Crítica: Sobrenatural - A Última Chave (2018) - Sessão do Medo

2 de fevereiro de 2018

Crítica: Sobrenatural - A Última Chave (2018)


Criado pela dupla James Wan e Leigh Whannell (Jogos Mortais), e produzido pela produtora BlumHouse Pictures, Insidious - ou Sobrenatural, como é intitulado aqui no Brasil - se tornou, em menos de 10 anos, uma das maiores franquias de terror dos anos 2010. Wan e Whannell estabeleceram uma mitologia e vários elementos a serem explorados em possíveis filmes seguintes.

primeiro apresentou o universo da franquia, o segundo expandiu tal universo, mostrando que o "The Further" era muito mais complexo do que imaginávamos, já o terceiro apenas usou elementos dos dois anteriores pra criar uma nova história. Sobrenatural: A Última Chave, dessa vez com direção de Adam Robitel (do competente The Taking of Deborah Logan) e roteiro de Leigh Whannell, tem a proposta de expandir um pouco mais o universo da franquia, mostrando o significado daquelas portas vermelhas vistas nos filmes anteriores e o passado de Elise.

Os eventos de A Última Chave antecedem os eventos dos dois primeiros e se passa logo após os eventos do terceiro, com o passado de Elise mostrado apenas em flashbacks. Na trama, Elise é contratada para investigar um caso na sua cidade natal, onde passou sua infância sofrendo abusos físicos do pai que a castigava por dizer que via espíritos no local, local esse que era localizado ao lado de um presidio onde prisioneiros eram executados pelo próprio pai de Elise, um homem que não fica muito atrás de um Jack Torrance no temperamento e na loucura. Elise agora precisa enfrentar os demônios do passado, voltado à casa que passou sua infância e adolescência para resolver um caso que pode estar relacionado com o seu passado.


O roteiro segue a cartilha da franquia, utilizando elementos já conhecidos ao invés de seguir um novo caminho. Por um lado, os fãs da série irão gostar por ter tudo o quê se espera em um filme da franquia, por outro vão ter a sensação de Déjà vu, ainda mais pelo fato do roteiro ter potencial, mas não explorar isso a favor do filme. O passado de Elise é contado de forma breve e é, sem dúvida, a parte mais interessante em comparação aos anteriores. Há também duas coisas mal exploradas que se ganhassem mais destaque traria um melhora significava: a tal prisão com corredor da morte onde muitos dos presos foram executados pelo pai de Elise, poderia ter sido usado como ponto chave pra cenas de tensão e suspense, mas é completamente ignorado pelo roteiro e as tais portas vermelhas já apresentadas antes na franquia e que servem como passagem entre o mundo dos mortos e o mundo dos vivos. A proposta era explorar isso, mas, pelo visto, isso foi prejudicado pela edição final do filme que cortou várias cenas presentes no trailer, incluindo aquela em que os espíritos aparecem em portas e em celas da prisão.
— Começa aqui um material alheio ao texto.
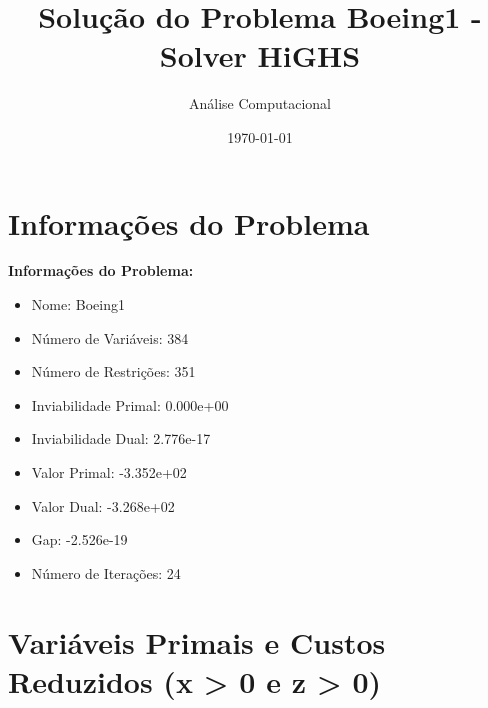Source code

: \documentclass[12pt]{article}
\title{Solução do Problema Boeing1 - Solver HiGHS}
\author{Análise Computacional}
\date{\today}
\begin{document}
\maketitle

\section{Informações do Problema}

\textbf{Informações do Problema:}
\begin{itemize}
\item Nome: Boeing1
\item Número de Variáveis: 384
\item Número de Restrições: 351
\item Inviabilidade Primal: 0.000e+00
\item Inviabilidade Dual: 2.776e-17
\item Valor Primal: -3.352e+02
\item Valor Dual: -3.268e+02
\item Gap: -2.526e-19
\item Número de Iterações: 24
\end{itemize}


\section{Variáveis Primais e Custos Reduzidos (x > 0 e z > 0)}
\end{document}
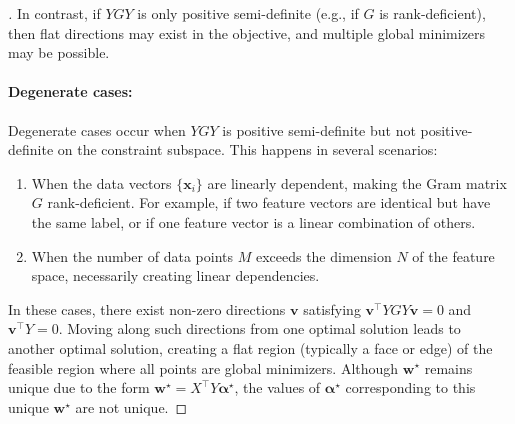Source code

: \begin{proof}[]{}

	In contrast, if $YGY$ is only positive semi-definite (e.g., if $G$ is rank-deficient), then flat directions may exist in the objective, and multiple global minimizers may be possible.
	\paragraph{Degenerate cases:} Degenerate cases occur when $YGY$ is positive semi-definite but not positive-definite on the constraint subspace. This happens in several scenarios:
	\begin{enumerate}
		\item When the data vectors $\{\symbf{x}_i\}$ are linearly dependent, making the Gram matrix $G$ rank-deficient. For example, if two feature vectors are identical but have the same label, or if one feature vector is a linear combination of others.
		\item When the number of data points $M$ exceeds the dimension $N$ of the feature space, necessarily creating linear dependencies.
	\end{enumerate}
	In these cases, there exist non-zero directions $\symbf{v}$ satisfying $\symbf{v}^\top YGY \symbf{v} = 0$ and $\symbf{v}^\top Y = 0$. Moving along such directions from one optimal solution leads to another optimal solution, creating a flat region (typically a face or edge) of the feasible region where all points are global minimizers.
	Although $\symbf{w}^\star$ remains unique due to the form $\symbf{w}^\star = X^\top Y \symbf{\alpha}^\star$, the values of $\symbf{\alpha}^\star$ corresponding to this unique $\symbf{w}^\star$ are not unique.
\end{proof}
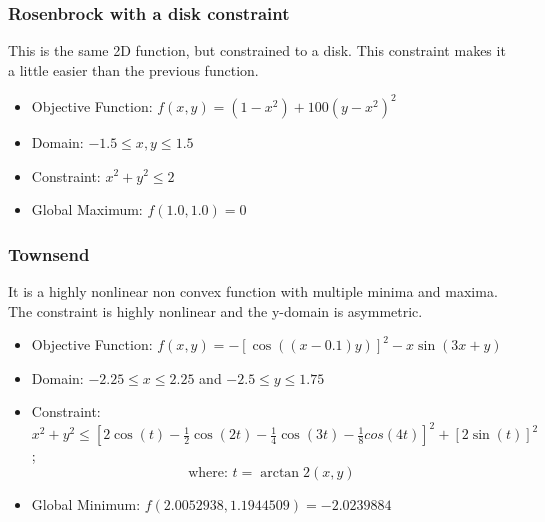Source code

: 
\subsubsection{Rosenbrock with a disk constraint}
This is the same 2D function, but constrained to a disk. This constraint makes it a little easier than the previous function.
\begin{itemize}
	\item Objective Function: $f(x,y) = (1-x^2) + 100(y-x^2)^2$
	\item Domain: $-1.5 \leq x,y \leq 1.5$
	\item Constraint: $x^2 + y^2 \leq 2$
	\item Global Maximum: $f(1.0,1.0) = 0$
\end{itemize}

\subsubsection{Townsend}
It is a highly nonlinear non convex function with multiple minima and maxima. The constraint is highly nonlinear and the y-domain is asymmetric.
\begin{itemize}
	\item Objective Function: $f(x,y) = -\left[\cos((x-0.1)y)\right]^2-x\sin(3x+y)$
	\item Domain: $-2.25 \leq x \leq 2.25$ and $-2.5 \leq y \leq 1.75$
	\item Constraint: $x^2 + y^2 \leq \left[2\cos(t)-\frac{1}{2}\cos(2t)-\frac{1}{4}\cos(3t) - \frac{1}{8}cos(4t) \right]^2+\left[2\sin(t)\right]^2 $;  \[ \text{where: } t=\arctan2(x,y) \]
	\item Global Minimum: $f(2.0052938,1.1944509) = -2.0239884$
\end{itemize}

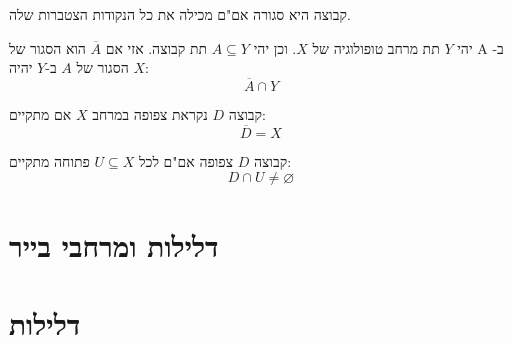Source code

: \documentclass{tstextbook}
\begin{document}
\begin{corollary}
קבוצה היא סגורה אם"ם מכילה את כל הנקודות הצטברות שלה.

\end{corollary}
\begin{proposition}
יהי \(Y\) תת מרחב טופולוגיה של \(X\). וכן יהי \(A\subseteq Y\) תת קבוצה. אזי אם \(\overline{A}\) הוא הסגור של A ב-\(X\) הסגור של \(A\) ב-\(Y\) יהיה:
$$\overline{A} \cap  Y$$

\end{proposition}
\begin{definition}
קבוצה \(D\) נקראת צפופה במרחב \(X\) אם מתקיים:
$$\overline{D} =X$$

\end{definition}
\begin{proposition}
קבוצה \(D\) צפופה אם"ם לכל \(U\subseteq X\) פתוחה מתקיים:
$$D\cap U\neq \varnothing $$

\end{proposition}
\section{דלילות ומרחבי בייר}

\section{דלילות}
\end{document}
Outro ponto contra é a dupla Specs (Angus Sampson) e Tucker (Leigh Whannell), que desde o primeiro servem como um suposto alivio cômico, que na real só servem pra quebrar a tensão de várias cenas em que a construção de clima era necessária. Os atores são carismáticos, mas os personagens parecem deslocados desde o primeiro filme nas cenas de terror. A direção de Adam Robitel nem de longe e tão segura ou inspirada como a de James Wan. Há jumpscares genuínos, mas sem tensão ou criatividade... E por falar em falta de inspiração, a entidade da vez é o exemplo máximo disso, um demônio com as pontas dos dedos em forma de chaves, chaves que abrem as tais portas vermelhas que eu mencionei e também pode silenciar gritos (?!?!)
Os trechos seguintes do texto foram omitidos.